Peter Pilz, mit Geheimdokumenten aller Art bestens versierter Grün-Politiker, forderte gar einen verfassungsmäßigen Paradigmenwechsel: „Das Amtsgeheimnis darf nicht weiterhin die Regel bleiben. Nur in Ausnahmefällen ist die Geheimhaltung von Dokumenten gerechtfertigt und sinnvoll." Dazu zählen für den Parlamentarier etwa die Unterlagen des Kampusch-Verfahrens. Hier müsse der Personenschutz gewahrt bleiben. „Wir müssen die Verfassung auf den Kopf stellen", stellte Pilz eine Maximalforderung in den Raum und fand damit weder auf dem Podium noch im Publikum Widerspruch.
In die gleiche Richtung argumentierte Constanze Kurz vom deutschen Chaos Computer Club, der sich als größte Hackervereinigung in Europa bezeichnet und seit über 25 Jahren als Vermittler im Spannungsfeld technischer und sozialer Entwicklungen tätig ist.

Maschinenlesbare Regierung

In ihrer Zielsetzung geht Kurz mit Pilz und Becker konform, als Informatikerin hat sie freilich einen anderen Zugang: „Wir wollen die maschinenlesbare Regierung." Darunter sei der barrierefreie Zugang zu allen Dokumenten und Entscheidungsfindungsprozessen zu verstehen, in die eine Regierung – egal ob auf lokaler oder supranationaler Ebene – involviert ist, so die Informatikerin, die an der Humboldt-Universität in Berlin lehrt.
Die allfällige Forderung nach umfassenden Gesetzen für Blogger relativierte Kurz: „Ein Kodex wird nicht helfen. Manchmal wird die Publikation von Dokumenten ganz einfach zur persönlichen, moralischen Frage."
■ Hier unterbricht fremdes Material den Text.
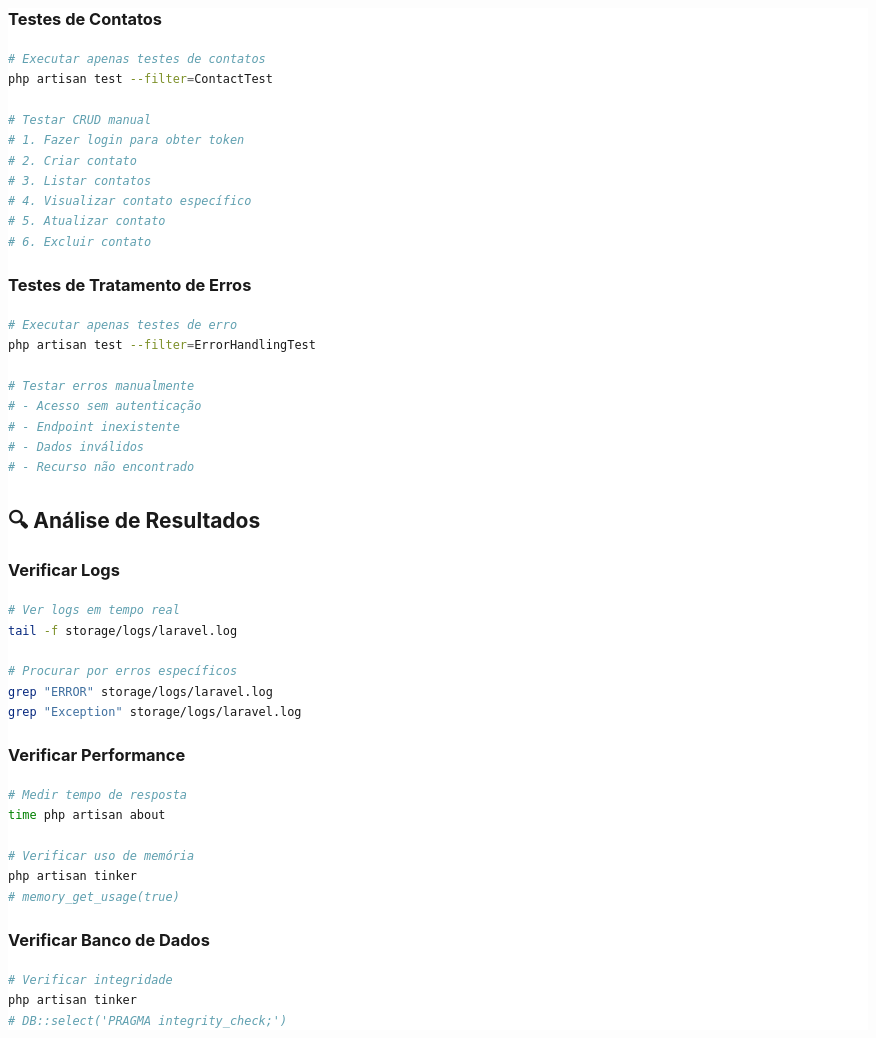 ### Testes de Contatos
```bash
# Executar apenas testes de contatos
php artisan test --filter=ContactTest

# Testar CRUD manual
# 1. Fazer login para obter token
# 2. Criar contato
# 3. Listar contatos
# 4. Visualizar contato específico
# 5. Atualizar contato
# 6. Excluir contato
```

### Testes de Tratamento de Erros
```bash
# Executar apenas testes de erro
php artisan test --filter=ErrorHandlingTest

# Testar erros manualmente
# - Acesso sem autenticação
# - Endpoint inexistente
# - Dados inválidos
# - Recurso não encontrado
```

## 🔍 Análise de Resultados

### Verificar Logs
```bash
# Ver logs em tempo real
tail -f storage/logs/laravel.log

# Procurar por erros específicos
grep "ERROR" storage/logs/laravel.log
grep "Exception" storage/logs/laravel.log
```

### Verificar Performance
```bash
# Medir tempo de resposta
time php artisan about

# Verificar uso de memória
php artisan tinker
# memory_get_usage(true)
```

### Verificar Banco de Dados
```bash
# Verificar integridade
php artisan tinker
# DB::select('PRAGMA integrity_check;')
```
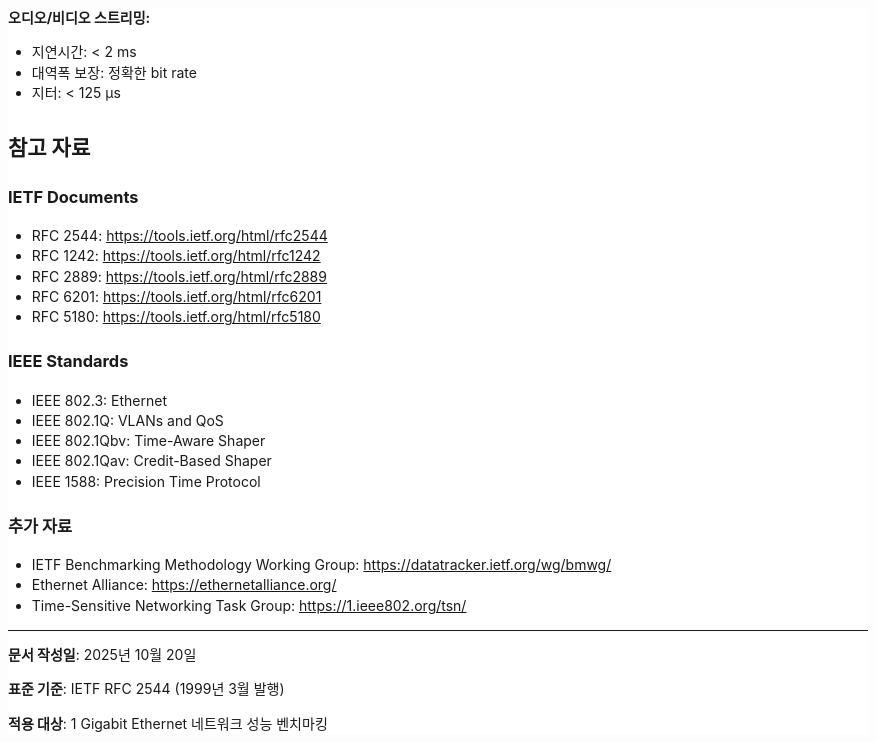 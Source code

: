 **오디오/비디오 스트리밍:**
- 지연시간: < 2 ms
- 대역폭 보장: 정확한 bit rate
- 지터: < 125 μs

## 참고 자료

### IETF Documents
- RFC 2544: https://tools.ietf.org/html/rfc2544
- RFC 1242: https://tools.ietf.org/html/rfc1242
- RFC 2889: https://tools.ietf.org/html/rfc2889
- RFC 6201: https://tools.ietf.org/html/rfc6201
- RFC 5180: https://tools.ietf.org/html/rfc5180

### IEEE Standards
- IEEE 802.3: Ethernet
- IEEE 802.1Q: VLANs and QoS
- IEEE 802.1Qbv: Time-Aware Shaper
- IEEE 802.1Qav: Credit-Based Shaper
- IEEE 1588: Precision Time Protocol

### 추가 자료
- IETF Benchmarking Methodology Working Group: https://datatracker.ietf.org/wg/bmwg/
- Ethernet Alliance: https://ethernetalliance.org/
- Time-Sensitive Networking Task Group: https://1.ieee802.org/tsn/

---

**문서 작성일**: 2025년 10월 20일

**표준 기준**: IETF RFC 2544 (1999년 3월 발행)

**적용 대상**: 1 Gigabit Ethernet 네트워크 성능 벤치마킹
Die Diskussion drehte sich auch in der Folge nicht primär um Wikileaks und Julian Assange, denn die Enthüllungsplattform war für die Diskutanten nur ein Detail innerhalb eines ganzen Phänomens, des „Investigative Computing". Wikileaks sei eher zufällig – etwa durch das Video „Collateral Murder", in dem die Tötung zweier Journalisten durch eine US-Hubschraubereinheit gezeigt wird – zu großer Bekanntheit gekommen.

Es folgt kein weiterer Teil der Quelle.